INDICATIONS the new US administration is likely to implement protectionist measures should be of concern to Australian farmers, according to National Farmers Federation president, Brent Finlay.
“Any move away from more open markets towards protectionism can only have a negative impact on Australian farmers,” Mr Finlay said.
“Australia exports over 70 per cent of what we produce, so any trade damaging measures such as increases in tariffs, reductions in import quotas or increases in US domestic subsidies will hurt Australian farmers and other exporting nations.
“Australia must not give up the substantial gains that come from trade and opening new markets. More trade liberalisation of markets means more growth, innovations and new investment and that I consistent with the future of agriculture.”
Graingrowers Ltd general manager policy and innovation, David McKeon said while the impact of a Trump-led US administration was not yet clear, Australia should be considering the possible scenarios that might emerge.
“Over 70pc of Australia’s grain production is exported, earning around $11.4 billion in export earnings annually, and accounting for more than a quarter of all agricultural export earnings,” Mr McKeon said.
“Given this level of trade exposure, changes in policies and approaches to trade by the US will without doubt have a level of impact on the Australian grains industry.”

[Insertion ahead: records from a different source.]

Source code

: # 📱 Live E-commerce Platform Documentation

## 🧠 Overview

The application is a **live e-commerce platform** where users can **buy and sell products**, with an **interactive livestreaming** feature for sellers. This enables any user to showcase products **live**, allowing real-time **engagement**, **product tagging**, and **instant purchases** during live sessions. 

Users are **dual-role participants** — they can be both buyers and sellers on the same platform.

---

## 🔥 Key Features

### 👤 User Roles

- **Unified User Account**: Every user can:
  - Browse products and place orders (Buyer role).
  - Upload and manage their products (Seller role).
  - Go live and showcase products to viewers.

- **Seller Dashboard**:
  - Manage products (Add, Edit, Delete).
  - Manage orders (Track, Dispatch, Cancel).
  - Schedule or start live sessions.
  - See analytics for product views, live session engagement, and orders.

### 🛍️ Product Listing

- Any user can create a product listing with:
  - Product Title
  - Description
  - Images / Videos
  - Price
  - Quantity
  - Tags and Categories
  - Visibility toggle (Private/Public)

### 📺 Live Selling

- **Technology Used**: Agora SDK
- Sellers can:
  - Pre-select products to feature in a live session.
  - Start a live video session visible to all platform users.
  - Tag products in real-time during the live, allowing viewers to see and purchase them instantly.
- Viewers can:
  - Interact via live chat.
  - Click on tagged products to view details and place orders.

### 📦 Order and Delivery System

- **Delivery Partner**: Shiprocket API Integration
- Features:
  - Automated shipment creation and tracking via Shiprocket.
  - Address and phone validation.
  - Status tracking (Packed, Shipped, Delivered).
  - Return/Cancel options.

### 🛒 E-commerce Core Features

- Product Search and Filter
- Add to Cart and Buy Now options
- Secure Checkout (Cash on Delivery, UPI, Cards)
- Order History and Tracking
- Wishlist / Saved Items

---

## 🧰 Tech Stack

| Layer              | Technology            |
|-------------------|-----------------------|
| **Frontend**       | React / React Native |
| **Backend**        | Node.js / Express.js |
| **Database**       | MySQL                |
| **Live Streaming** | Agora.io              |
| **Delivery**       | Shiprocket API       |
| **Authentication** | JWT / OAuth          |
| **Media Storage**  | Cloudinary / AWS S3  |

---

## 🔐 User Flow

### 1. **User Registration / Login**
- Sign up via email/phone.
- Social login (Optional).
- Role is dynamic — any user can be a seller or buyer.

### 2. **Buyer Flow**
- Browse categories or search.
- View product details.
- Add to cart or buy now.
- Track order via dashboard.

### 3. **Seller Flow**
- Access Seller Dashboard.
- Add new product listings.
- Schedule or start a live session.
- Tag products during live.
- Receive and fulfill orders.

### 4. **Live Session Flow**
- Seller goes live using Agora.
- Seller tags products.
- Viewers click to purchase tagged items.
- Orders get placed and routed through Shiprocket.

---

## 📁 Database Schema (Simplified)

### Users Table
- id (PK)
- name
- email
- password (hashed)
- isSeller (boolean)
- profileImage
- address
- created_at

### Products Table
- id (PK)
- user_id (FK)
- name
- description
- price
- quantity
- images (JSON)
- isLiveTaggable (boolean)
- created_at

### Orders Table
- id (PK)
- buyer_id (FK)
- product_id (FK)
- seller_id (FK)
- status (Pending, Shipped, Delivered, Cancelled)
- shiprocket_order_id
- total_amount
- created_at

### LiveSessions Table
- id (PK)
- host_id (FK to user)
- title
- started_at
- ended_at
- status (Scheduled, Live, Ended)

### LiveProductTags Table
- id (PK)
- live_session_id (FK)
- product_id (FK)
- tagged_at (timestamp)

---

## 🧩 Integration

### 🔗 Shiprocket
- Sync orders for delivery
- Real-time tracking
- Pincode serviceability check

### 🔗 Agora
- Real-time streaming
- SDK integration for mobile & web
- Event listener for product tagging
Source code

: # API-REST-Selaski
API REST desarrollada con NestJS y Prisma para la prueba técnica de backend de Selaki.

Mr McKeon said the Trans Pacific Partnership (TPP) was one trade agreement that Australia needed to keep an eye on.
“The TPP group of nations includes two of Australia’s top five export grain markets, Japan and Vietnam, as well as New Zealand, Singapore and Malaysia, which in total account for almost 20pc of Australia’s grain exports,” he said.
“In 2014-15 the combined value of these markets for Australian grain was almost $2bn. Even more critically, the TPP also includes the United States and Canada – key competitors of Australia in our key Asian markets.
“Trump has made statements indicating a lack of support for the TPP – which if followed through would see the end of the TPP, as the US are the largest nation involved.
“There is the possibility of a lame duck session of the US Congress which could see the US support the TPP, which can sit until Trump takes office in January. While this is technically possible it is extremely unlikely.”
Mr McKeon said Australia must protect its trade relationships.
“Although the benefits for Australian grains through the TPP are more focussed on ensuring we don’t let key competitors US and Canada gain improved access to some of our key markets, it would be disappointing if a change in policy from a Trump-led Government in the US led to a retraction in preferential trade agreements,” he said.
“However, any potential change in trading conditions between the US and key Asian markets such as China could lead to an uncertain and bearish future for Australian grains in our key markets.”
Avant Agri pool manager, Malcom Bartholomaeus, said the TPP would likely not have been ratified under either presidential candidate.
In his view, the fallout for Australia is likely to be how America’s trade relationships would affect Australia’s trade with key Asian customers and in particular with Australia’s biggest trading partner, China.
“Australia is high up on the list of US allies, and given that China is our biggest trading partner, any major tension developing between the US and China is likely to have fallout for Australia. We need to consider where that would leave Australia’s trade relationships in Asia.”